Une histoire de savonnette, de Milord et de durs à cuire !

Le Milord de Francis Carco n’est vraisemblablement pas le même que celui que chante Edith Piaf, en 1959. La mademoiselle Savonnette de Francis Carco a la « peau douce de blonde » et ses « cheveux, défaits sur l’oreiller, lui faisaient une parure charmante », sans doute semblables « aux champs de blés »… Elle aurait donc tout à fait pu, en revanche, dévoiler ses trésors à un certain chanteur du nom de Johnny Halliday (Que je t’aime, 1969).

Il ne faut, toutefois, pas croire que le roman de Francis Carco, paru en 1916, Les innocents,1 va nous entraîner dans un univers musical aussi rafraichissant que celui proposé par Alain Resnais dans son film baptisé On connaît la chanson...

Et pourtant, la chanson, on la connaît bien... Il s’agit de celle d’un petit dur de 18 ans qui s’éprend d’une toute jeune fille d’à peine 16 ans, Yvonne Bouvet, dans le décor d’une petite ville de province, Besançon. Le Milord en question, Maurice Choupe pour l’état civil, se retrouve perdu dès lors que son chef, un nommé l’Edredon, est « mobilisé de force depuis le début de la guerre. » Ce guide, qui a sept assassinats à son actif, constitue le modèle à imiter pour un jeune gars qui a commencé très tôt dans la vie en cambriolant sa vieille voisine de palier, à Paris. C’est donc, vers Paname, que Milord va tourner son regard alors qu’il acquiert une liberté dont il ne sait pas trop quoi faire. A peine Melle Savonnette séduite, à peine Melle Savonnette délaissée !
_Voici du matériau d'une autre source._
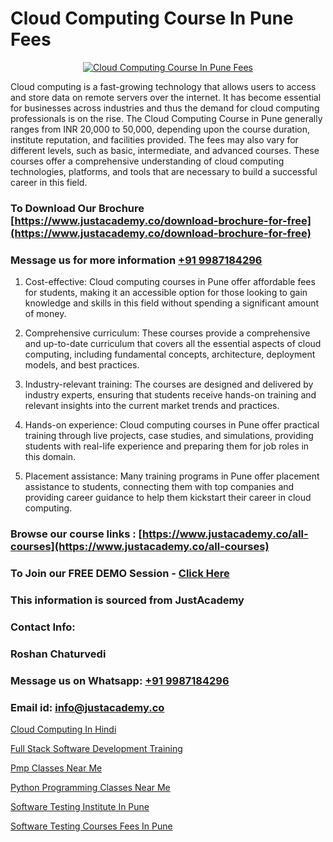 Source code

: # Cloud Computing Course In Pune Fees

<p align="center">
  <a href="https://justacademy.co/all-courses">
    <img src="https://ibb.co/7V3H11Z" alt="Cloud Computing Course In Pune Fees">
  </a>
</p>


Cloud computing is a fast-growing technology that allows users to access and store data on remote servers over the internet. It has become essential for businesses across industries and thus the demand for cloud computing professionals is on the rise. The Cloud Computing Course in Pune generally ranges from INR 20,000 to 50,000, depending upon the course duration, institute reputation, and facilities provided. The fees may also vary for different levels, such as basic, intermediate, and advanced courses. These courses offer a comprehensive understanding of cloud computing technologies, platforms, and tools that are necessary to build a successful career in this field.
### To Download Our Brochure [https://www.justacademy.co/download-brochure-for-free](https://www.justacademy.co/download-brochure-for-free)
### Message us for more information [+91 9987184296](https://api.whatsapp.com/send?phone=919987184296)
1) Cost-effective: Cloud computing courses in Pune offer affordable fees for students, making it an accessible option for those looking to gain knowledge and skills in this field without spending a significant amount of money.

2) Comprehensive curriculum: These courses provide a comprehensive and up-to-date curriculum that covers all the essential aspects of cloud computing, including fundamental concepts, architecture, deployment models, and best practices.

3) Industry-relevant training: The courses are designed and delivered by industry experts, ensuring that students receive hands-on training and relevant insights into the current market trends and practices.

4) Hands-on experience: Cloud computing courses in Pune offer practical training through live projects, case studies, and simulations, providing students with real-life experience and preparing them for job roles in this domain.

5) Placement assistance: Many training programs in Pune offer placement assistance to students, connecting them with top companies and providing career guidance to help them kickstart their career in cloud computing.

### Browse our course links : [https://www.justacademy.co/all-courses](https://www.justacademy.co/all-courses) 
### To Join our FREE DEMO Session - [Click Here](https://www.justacademy.co/register-for-course-demo)


### This information is sourced from JustAcademy
### Contact Info:
### Roshan Chaturvedi
### Message us on Whatsapp: [+91 9987184296](https://api.whatsapp.com/send?phone=919987184296)
### Email id: [info@justacademy.co](mailto:info@justacademy.co)
                
[Cloud Computing In Hindi](https://www.linkedin.com/pulse/cloud-computing-hindi-justacademy-san-jose-irgpf?trackingId=CTA46T2GRWgC4JDeLGzgBw%3D%3D&lipi=urn%3Ali%3Apage%3Ad_flagship3_company_admin%3BfImeOsNpR2eB0vaAt1OrTg%3D%3D)

[Full Stack Software Development Training](https://www.linkedin.com/pulse/full-stack-software-development-training-justacademy-ahmedabad-58acc/)

[Pmp Classes Near Me](https://medium.com/@prempja40/pmp-classes-near-me-d72d498622ed)

[Python Programming Classes Near Me](https://medium.com/@ranemanish460/python-programming-classes-near-me-dc6c6070b502)

[Software Testing Institute In Pune](https://justacademyin.github.io/justacademy/Software-Testing-Institute-In-Pune)

[Software Testing Courses Fees In Pune](https://justacademyin.github.io/justacademy/Software-Testing-Courses-Fees-In-Pune)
Melle Savonnette est juste sortie de l’enfance lorsqu’elle tombe dans les bras du Milord. Celui-ci aime tout particulièrement son « mince petit visage fardé » et sa « bouche, frottée de rouge » qui sourit doucement. « Aujourd’hui, sa pâleur avait déjà besoin de poudres et de fards, et le Milord s’en réjouissait, car cet artifice chez une femme témoignait pour lui de son désir habile de plaire et de corriger la nature. » Côté correction de la nature, le Milord n’est pas en reste. Il sait parfaitement se servir de ses poings pour mater les femmes rebelles. La journaliste-écrivain, Winnie Campbell, en fera les frais.

Le Milord est un dur à peau glabre qui se rase « avec soin en faisant sa toilette. » Cet acte « lui donnait du poids à ses propres yeux. »

Winnie Campbell est une jeune femme de 27 ans, imprégnée de « l’odeur de tabac « riche » et de myrrhe », en mal d’inspiration. Elle cherche à créer un personnage plus vrai que nature (« un très bon type de roman parce qu’il est naturel, comme une bête. »). Bien que Winnie ne soit pas son genre (« Elle n’avait guère de tournure à son goût et n’était ni poudrée convenablement ni chaussée comme les filles de Paris. »), le Milord cède à ses avances et se laisse étudier à loisir, en échange de quelques billets de banque (« Elle vivait ce qu’elle écrivait [...]). Le Milord sera « le personnage de son livre » !

Il faut aussi dire un mot de N’a-qu’un-œil, le frère de Melle Savonnette qui vit à ses crochets et a découvert, un peu trop tôt, la saveur particulière de l’absinthe, de Nénesse, « un type de la bande à Jojo » qui s’est rangé des voitures et travaille désormais dans une parfumerie, des cafés alourdis de « fumée, de parfums et d’odeurs ».

Winnie Campbell a vraiment découvert la perle rare. Après avoir été déçue par un faux-jockey (« scrupuleusement rasé ») qui n’y connaissait absolument rien en matière de courses hippiques, elle tombe, par chance, sur un vrai voyou qui s’y connait bien en matière d’actes condamnables. Elle possède, désormais, tous les éléments pour rédiger un roman bien noir. Il n’y a plus qu’à...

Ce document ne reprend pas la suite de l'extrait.